Mais la différence de langage n’est pas le seul problème “pratique” qui complexifie et artificialise les relations entre les fonctionnaires de l’Europe. Aussi terre à terre que cela paraisse, la cuisine est elle aussi une affaire compliquée : quand les fonctionnaires européens se retrouvent au restaurant, il faut qu’il y ait beaucoup de condiments différents afin de satisfaire les appétits de toutes ces personnes aux goûts très différents ! C’est la même chose en ce qui concerne les boissons. Que faut-il boire pour approcher le consensus, de la bière ou du vin ? Les fonctionnaires des différents pays, malgré leurs différences dans leur façon de rencontrer en contact avec autrui, doivent en outre s’efforcer de s’apprivoiser. Je retrouvais dans ces rapports une ressemblance avec ceux qu’entretiennent les étudiants en Erasmus dans le film L’Auberge espagnole de Cédric Klapisch – film qui était d’ailleurs sorti en salle à un moment où l’on avait une vision plutôt optimiste de l’Europe et où l’on appréciait sa diversité.

A vous entendre, on ressent que vous éprouvez une forme de pessimisme à l’égard du projet européen…

En effet, car on a aujourd’hui le sentiment que tout est verrouillé de ce côté. Il n’y a plus d’initiatives innovantes ou amusantes. L’Union européenne est devenu un monde sans imagination. Cela n’a pas toujours été comme ça. Il fut un temps où, par exemple, un politique français député européen, Maurice Duverger, était dans le même groupe au Parlement européen qu’une star du porno italienne (rires). Il y avait des gens hauts en couleur ! Et les débuts des écologistes, c’était quelque chose. Ceux du Front national aussi. Le Parlement européen a permis à des gens qui n’avaient pas beaucoup de moyens d’exister et de se faire entendre. C’est à cette époque qu’ont été lancés les débats écologiques sur les océans ou la pêche. Je me souviens d’écologistes qui portaient des dauphins gonflables. Il y avait une agitation assez permanente à chaque session, et les gens élisaient des députés un peu hors-normes – peut-être, me direz-vous, était-ce parce qu’ils ne regardaient pas ces élections comme véritablement importantes. C’est peut-être pourquoi les résultats des Verts et de l’extrême droite aux élections européennes furent toujours plutôt bons comparativement à ceux qu’ils remportaient lors des élections nationales.
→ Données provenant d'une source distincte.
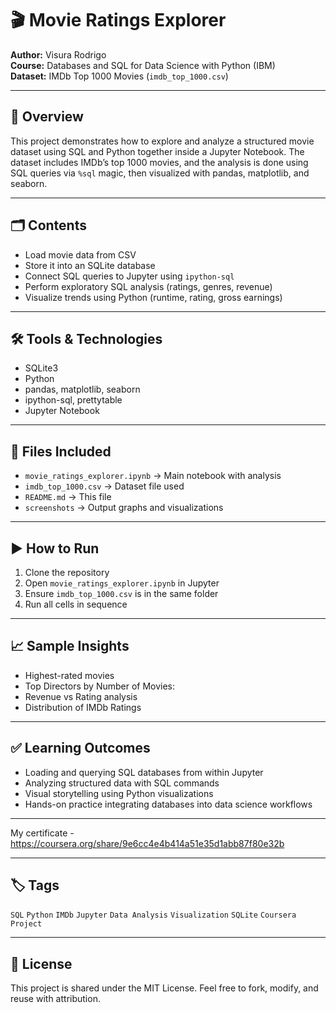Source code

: # 🎬 Movie Ratings Explorer

**Author:** Visura Rodrigo  
**Course:** Databases and SQL for Data Science with Python (IBM)  
**Dataset:** IMDb Top 1000 Movies (`imdb_top_1000.csv`)  

---

## 📌 Overview

This project demonstrates how to explore and analyze a structured movie dataset using SQL and Python together inside a Jupyter Notebook. The dataset includes IMDb’s top 1000 movies, and the analysis is done using SQL queries via `%sql` magic, then visualized with pandas, matplotlib, and seaborn.

---

## 🗂️ Contents

- Load movie data from CSV
- Store it into an SQLite database
- Connect SQL queries to Jupyter using `ipython-sql`
- Perform exploratory SQL analysis (ratings, genres, revenue)
- Visualize trends using Python (runtime, rating, gross earnings)

---

## 🛠️ Tools & Technologies

- SQLite3  
- Python  
- pandas, matplotlib, seaborn  
- ipython-sql, prettytable  
- Jupyter Notebook

---

## 📁 Files Included

- `movie_ratings_explorer.ipynb` → Main notebook with analysis  
- `imdb_top_1000.csv` → Dataset file used  
- `README.md` → This file  
- `screenshots` → Output graphs and visualizations  

---

## ▶️ How to Run

1. Clone the repository
2. Open `movie_ratings_explorer.ipynb` in Jupyter
3. Ensure `imdb_top_1000.csv` is in the same folder
4. Run all cells in sequence

---

## 📈 Sample Insights

- Highest-rated movies
- Top Directors by Number of Movies:
- Revenue vs Rating analysis
- Distribution of IMDb Ratings

---

## ✅ Learning Outcomes

- Loading and querying SQL databases from within Jupyter
- Analyzing structured data with SQL commands
- Visual storytelling using Python visualizations
- Hands-on practice integrating databases into data science workflows

---

My certificate - https://coursera.org/share/9e6cc4e4b414a51e35d1abb87f80e32b

---

## 🏷️ Tags

`SQL` `Python` `IMDb` `Jupyter` `Data Analysis` `Visualization` `SQLite` `Coursera Project`

---

## 📃 License

This project is shared under the MIT License. Feel free to fork, modify, and reuse with attribution.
L’opposition entre libéraux et europhobes a-t-elle un sens selon vous ? Autrement dit, est-ce une stratégie de communication ou bien s’annonce-t-elle être une véritable ligne structurante pour l’Europe des années futures ?

Il me paraît évident qu’une extrême droite europhobe, xénophobe, et qui se veut patriote, peut obtenir une majorité au niveau européen. Et ce bien qu’avec des têtes de liste assez différentes. On voit bien en effet que Salvini et Orban ne peuvent pas complètement s’entendre sur la question migratoire, car le premier reproche au second de ne pas recevoir assez de migrants.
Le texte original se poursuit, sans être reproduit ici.